- _PROBLEM DETAILS_: Lines in the listing below that hold "ubicacion" are the ones to copy.

RAW DATA: Begin

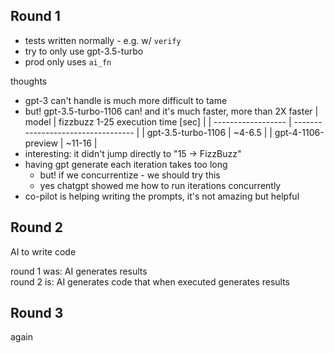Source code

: ## Round 1

- tests written normally - e.g. w/ `verify`
- try to only use gpt-3.5-turbo
- prod only uses `ai_fn`

thoughts

- gpt-3 can't handle is much more difficult to tame
- but! gpt-3.5-turbo-1106 can! and it's much faster, more than 2X faster
  | model              | fizzbuzz 1-25 execution time [sec] |
  | ------------------ | ---------------------------------- |
  | gpt-3.5-turbo-1106 | ~4-6.5                             |
  | gpt-4-1106-preview | ~11-16                             |
- interesting: it didn't jump directly to "15 -> FizzBuzz"
- having gpt generate each iteration takes too long
  - but! if we concurrentize - we should try this
  - yes chatgpt showed me how to run iterations concurrently
- co-pilot is helping writing the prompts, it's not amazing but helpful

## Round 2

AI to write code

round 1 was: AI generates results  
round 2 is: AI generates code that when executed generates results

## Round 3

again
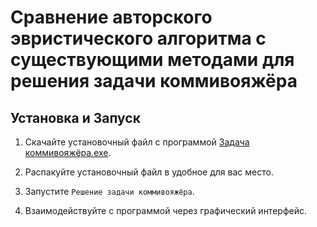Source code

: # Сравнение авторского эвристического алгоритма с существующими методами для решения задачи коммивояжёра

## Установка и Запуск

1. Скачайте установочный файл с программой [Задача коммивояжёра.exe](https://disk.yandex.ru/d/yWCF0g-RILoQhQ).

2. Распакуйте установочный файл в удобное для вас место.

3. Запустите `Решение задачи коммивояжёра`.

4. Взаимодействуйте с программой через графический интерфейс.
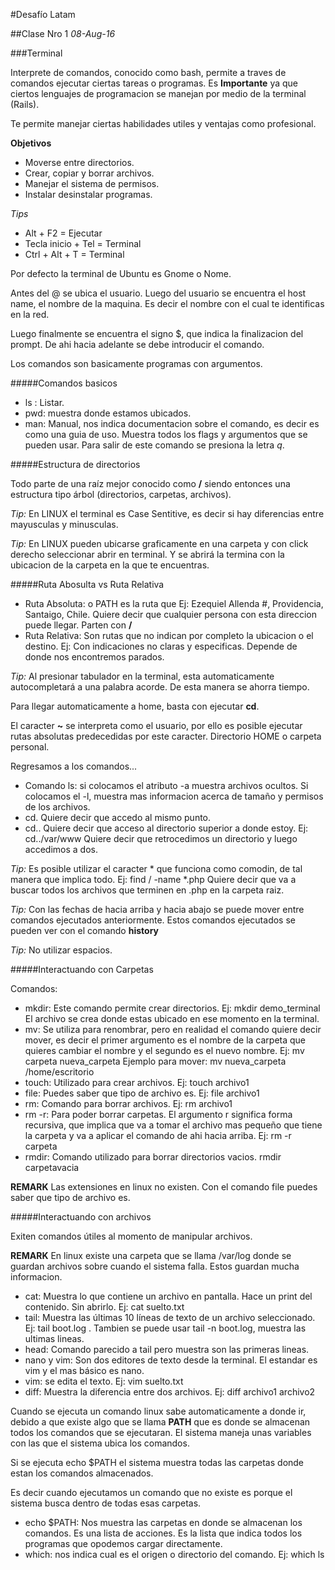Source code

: #Desafío Latam

##Clase Nro 1
*08-Aug-16*

###Terminal

Interprete de comandos, conocido como bash, permite a traves de comandos ejecutar ciertas tareas o programas. Es **Importante** ya que ciertos lenguajes de programacion se manejan por medio de la terminal (Rails).

Te permite manejar ciertas habilidades utiles y ventajas como profesional.

**Objetivos**

- Moverse entre directorios.
- Crear, copiar y borrar archivos.
- Manejar el sistema de permisos.
- Instalar desinstalar programas.


*Tips*

- Alt + F2 = Ejecutar
- Tecla inicio + Tel = Terminal
- Ctrl + Alt + T = Terminal

Por defecto la terminal de Ubuntu es Gnome o Nome.

Antes del @ se ubica el usuario. Luego del usuario se encuentra el host name, el nombre de la maquina. Es decir el nombre con el cual te identificas en la red.

Luego finalmente se encuentra el signo $, que indica la finalizacion del prompt. De ahi hacia adelante se debe introducir el comando.

Los comandos son basicamente programas con argumentos.

#####Comandos basicos
- ls : Listar.
- pwd: muestra donde estamos ubicados.
- man: Manual, nos indica documentacion sobre el comando, es decir es como una guia de uso. Muestra todos los flags y argumentos que se pueden usar. Para salir de este comando se presiona la letra *q*.

#####Estructura de directorios

Todo parte de una raíz mejor conocido como **/** siendo entonces una estructura tipo árbol (directorios, carpetas, archivos).

*Tip:* En LINUX el terminal es Case Sentitive, es decir si hay diferencias entre mayusculas y minusculas.

*Tip:* En LINUX pueden ubicarse graficamente en una carpeta y con click derecho seleccionar abrir en terminal. Y se abrirá la termina con la ubicacion de la carpeta en la que te encuentras.

#####Ruta Abosulta vs Ruta Relativa
- Ruta Absoluta: o PATH es la ruta que Ej: Ezequiel Allenda #, Providencia, Santaigo, Chile. Quiere decir que cualquier persona con esta direccion puede llegar. Parten con **/**
- Ruta Relativa: Son rutas que no indican por completo la ubicacion o el destino. Ej: Con indicaciones no claras y especificas. Depende de donde nos encontremos parados.

*Tip:* Al presionar tabulador en la terminal, esta automaticamente autocompletará a una palabra acorde. De esta manera se ahorra tiempo.

Para llegar automaticamente a home, basta con ejecutar **cd**.

El caracter **~** se interpreta como el usuario, por ello es posible ejecutar rutas absolutas predecedidas por este caracter. Directorio HOME o carpeta personal.

Regresamos a los comandos...

- Comando ls: si colocamos el atributo -a muestra archivos ocultos. Si colocamos el -l, muestra mas informacion acerca de tamaño y permisos de los archivos.
- cd. Quiere decir que accedo al mismo punto.
- cd.. Quiere decir que acceso al directorio superior a donde estoy. Ej: cd../var/www Quiere decir que retrocedimos un directorio y luego accedimos a dos.

*Tip:* Es posible utilizar el caracter * que funciona como comodin, de tal manera que implica todo. Ej: find / -name *.php Quiere decir que va a buscar todos los archivos que terminen en .php en la carpeta raiz.

*Tip:* Con las fechas de hacia arriba y hacia abajo se puede mover entre comandos ejecutados anteriormente. Estos comandos ejecutados se pueden ver con el comando **history** 

*Tip:* No utilizar espacios.

#####Interactuando con Carpetas

Comandos:
- mkdir: Este comando permite crear directorios. Ej: mkdir demo_terminal El archivo se crea donde estas ubicado en ese momento en la terminal.
- mv: Se utiliza para renombrar, pero en realidad el comando quiere decir mover, es decir el primer argumento es el nombre de la carpeta que quieres cambiar el nombre y el segundo es el nuevo nombre. Ej: mv carpeta nueva_carpeta Ejemplo para mover: mv nueva_carpeta /home/escritorio
- touch: Utilizado para crear archivos. Ej: touch archivo1
- file: Puedes saber que tipo de archivo es. Ej: file archivo1
- rm: Comando para borrar archivos. Ej: rm archivo1
- rm -r: Para poder borrar carpetas. El argumento r significa forma recursiva, que implica que va a tomar el archivo mas pequeño que tiene la carpeta y va a aplicar el comando de ahi hacia arriba. Ej: rm -r carpeta
- rmdir: Comando utilizado para borrar directorios vacios. rmdir carpetavacia

**REMARK** Las extensiones en linux no existen. Con el comando file puedes saber que tipo de archivo es.

#####Interactuando con archivos

Exiten comandos útiles al momento de manipular archivos.

**REMARK** En linux existe una carpeta que se llama /var/log donde se guardan archivos sobre cuando el sistema falla. Estos guardan mucha informacion.

- cat: Muestra lo que contiene un archivo en pantalla. Hace un print del contenido. Sin abrirlo. Ej: cat suelto.txt
- tail: Muestra las últimas 10 líneas de texto de un archivo seleccionado. Ej: tail boot.log . Tambien se puede usar tail -n boot.log, muestra las ultimas  lineas.
- head: Comando parecido a tail pero muestra son las primeras lineas.
- nano y vim: Son dos editores de texto desde la terminal. El estandar es vim y el mas básico es nano.
- vim: se edita el texto. Ej: vim suelto.txt
- diff: Muestra la diferencia entre dos archivos. Ej: diff archivo1 archivo2

Cuando se ejecuta un comando linux sabe automaticamente a donde ir, debido a que existe algo que se llama **PATH** que es donde se almacenan todos los comandos que se ejecutaran. El sistema maneja unas variables con las que el sistema ubica los comandos.

Si se ejecuta echo $PATH el sistema muestra todas las carpetas donde estan los comandos almacenados.

Es decir cuando ejecutamos un comando que no existe es porque el sistema busca dentro de todas esas carpetas.

- echo $PATH: Nos muestra las carpetas en donde se almacenan los comandos. Es una lista de acciones. Es la lista que indica todos los programas que opodemos cargar directamente.
- which: nos indica cual es el origen o directorio del comando. Ej: which ls































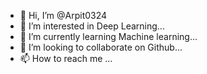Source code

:- 👋 Hi, I’m @Arpit0324
- 👀 I’m interested in Deep Learning...
- 🌱 I’m currently learning Machine learning...
- 💞️ I’m looking to collaborate on Github...
- 📫 How to reach me ...

<!---
Arpit0324/Arpit0324 is a ✨ special ✨ repository because its `README.md` (this file) appears on your GitHub profile.
You can click the Preview link to take a look at your changes.
--->
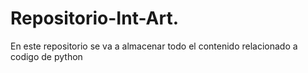 # Repositorio-Int-Art.
En este repositorio se va a almacenar todo el contenido relacionado a codigo de python
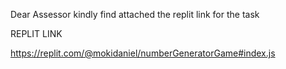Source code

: Dear Assessor kindly find attached the replit link for the task

REPLIT LINK

https://replit.com/@mokidaniel/numberGeneratorGame#index.js
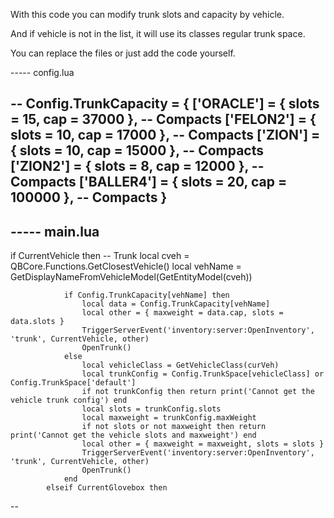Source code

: With this code you can modify trunk slots and capacity by vehicle.

And if vehicle is not in the list, it will use its classes regular trunk space.

You can replace the files or just add the code yourself.



----- config.lua

--
Config.TrunkCapacity = {
    ['ORACLE'] = { slots = 15, cap = 37000 }, -- Compacts
    ['FELON2'] = { slots = 10, cap = 17000 }, -- Compacts
    ['ZION'] = { slots = 10, cap = 15000 }, -- Compacts
    ['ZION2'] = { slots = 8, cap = 12000 }, -- Compacts
    ['BALLER4'] = { slots = 20, cap = 100000 }, -- Compacts
}
--


----- main.lua
--

if CurrentVehicle then -- Trunk
                local cveh = QBCore.Functions.GetClosestVehicle()
                local vehName = GetDisplayNameFromVehicleModel(GetEntityModel(cveh))

                if Config.TrunkCapacity[vehName] then
                    local data = Config.TrunkCapacity[vehName]
                    local other = { maxweight = data.cap, slots = data.slots }
                    TriggerServerEvent('inventory:server:OpenInventory', 'trunk', CurrentVehicle, other)
                    OpenTrunk()
                else
                    local vehicleClass = GetVehicleClass(curVeh)
                    local trunkConfig = Config.TrunkSpace[vehicleClass] or Config.TrunkSpace['default']
                    if not trunkConfig then return print('Cannot get the vehicle trunk config') end
                    local slots = trunkConfig.slots
                    local maxweight = trunkConfig.maxWeight
                    if not slots or not maxweight then return print('Cannot get the vehicle slots and maxweight') end
                    local other = { maxweight = maxweight, slots = slots }
                    TriggerServerEvent('inventory:server:OpenInventory', 'trunk', CurrentVehicle, other)
                    OpenTrunk()
                end
            elseif CurrentGlovebox then
--

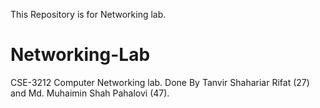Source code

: This Repository is for Networking lab.


# Networking-Lab

CSE-3212 Computer Networking lab. Done By Tanvir Shahariar Rifat (27) and Md. Muhaimin Shah Pahalovi (47).
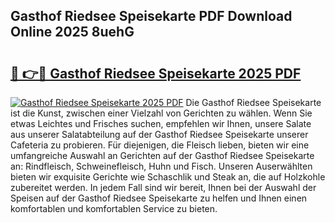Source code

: ## Gasthof Riedsee Speisekarte PDF Download Online 2025 8uehG

# <h2><a href="http://gc70ll.nevu.top/?p=Gasthof+Riedsee+Speisekarte">🔗 👉🔴 Gasthof Riedsee Speisekarte 2025 PDF</a></h2>

[![Gasthof Riedsee Speisekarte 2025 PDF](https://i.imgur.com/dBaPXMq.png)](http://gc70ll.nevu.top/?p=Gasthof+Riedsee+Speisekarte)
Die Gasthof Riedsee Speisekarte ist die Kunst, zwischen einer Vielzahl von Gerichten zu wählen. Wenn Sie etwas Leichtes und Frisches suchen, empfehlen wir Ihnen, unsere Salate aus unserer Salatabteilung auf der Gasthof Riedsee Speisekarte unserer Cafeteria zu probieren. Für diejenigen, die Fleisch lieben, bieten wir eine umfangreiche Auswahl an Gerichten auf der Gasthof Riedsee Speisekarte an: Rindfleisch, Schweinefleisch, Huhn und Fisch. Unseren Auserwählten bieten wir exquisite Gerichte wie Schaschlik und Steak an, die auf Holzkohle zubereitet werden. In jedem Fall sind wir bereit, Ihnen bei der Auswahl der Speisen auf der Gasthof Riedsee Speisekarte zu helfen und Ihnen einen komfortablen und komfortablen Service zu bieten.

RAW DATA: End

- _SOLUTION TO THIS PROBLEM_:
*Tip:* En LINUX pueden ubicarse graficamente en una carpeta y con click derecho seleccionar abrir en terminal. Y se abrirá la termina con la ubicacion de la carpeta en la que te encuentras.
- Ruta Relativa: Son rutas que no indican por completo la ubicacion o el destino. Ej: Con indicaciones no claras y especificas. Depende de donde nos encontremos parados.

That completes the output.